** Exercise **
Quote word for word the lines below, beginning with the first and ending with the one that has "[SECTION::submission::information]". Drop the pictures.

━━━ Dataset entries

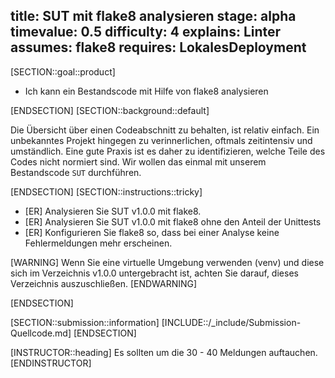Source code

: title: SUT mit flake8 analysieren
stage: alpha
timevalue: 0.5
difficulty: 4
explains: Linter
assumes: flake8
requires: LokalesDeployment
---

[SECTION::goal::product]

- Ich kann ein Bestandscode mit Hilfe von flake8 analysieren

[ENDSECTION]
[SECTION::background::default]

Die Übersicht über einen Codeabschnitt zu behalten, ist relativ einfach. Ein unbekanntes Projekt
hingegen zu verinnerlichen, oftmals zeitintensiv und umständlich. Eine gute Praxis ist es daher zu
identifizieren, welche Teile des Codes nicht normiert sind. Wir wollen das einmal mit unserem
Bestandscode `SUT` durchführen.

[ENDSECTION]
[SECTION::instructions::tricky]

- [ER] Analysieren Sie SUT v1.0.0 mit flake8.
- [ER] Analysieren Sie SUT v1.0.0 mit flake8 ohne den Anteil der Unittests
- [ER] Konfigurieren Sie flake8 so, dass bei einer Analyse keine Fehlermeldungen mehr erscheinen.

[WARNING]
Wenn Sie eine virtuelle Umgebung verwenden (venv) und diese sich im Verzeichnis v1.0.0 untergebracht
ist, achten Sie darauf, dieses Verzeichnis auszuschließen.
[ENDWARNING]

[ENDSECTION]

[SECTION::submission::information]
[INCLUDE::/_include/Submission-Quellcode.md]
[ENDSECTION]

[INSTRUCTOR::heading]
Es sollten um die 30 - 40 Meldungen auftauchen.
[ENDINSTRUCTOR]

━━━━━━

** Exercise response **
Source code

: title: SUT mit flake8 analysieren
stage: alpha
timevalue: 0.5
difficulty: 4
explains: Linter
assumes: flake8
requires: LokalesDeployment
---

[SECTION::goal::product]

- Ich kann ein Bestandscode mit Hilfe von flake8 analysieren

[ENDSECTION]
[SECTION::background::default]

Die Übersicht über einen Codeabschnitt zu behalten, ist relativ einfach. Ein unbekanntes Projekt
hingegen zu verinnerlichen, oftmals zeitintensiv und umständlich. Eine gute Praxis ist es daher zu
identifizieren, welche Teile des Codes nicht normiert sind. Wir wollen das einmal mit unserem
Bestandscode `SUT` durchführen.

[ENDSECTION]
[SECTION::instructions::tricky]

- [ER] Analysieren Sie SUT v1.0.0 mit flake8.
- [ER] Analysieren Sie SUT v1.0.0 mit flake8 ohne den Anteil der Unittests
- [ER] Konfigurieren Sie flake8 so, dass bei einer Analyse keine Fehlermeldungen mehr erscheinen.

[WARNING]
Wenn Sie eine virtuelle Umgebung verwenden (venv) und diese sich im Verzeichnis v1.0.0 untergebracht
ist, achten Sie darauf, dieses Verzeichnis auszuschließen.
[ENDWARNING]

[ENDSECTION]

[SECTION::submission::information]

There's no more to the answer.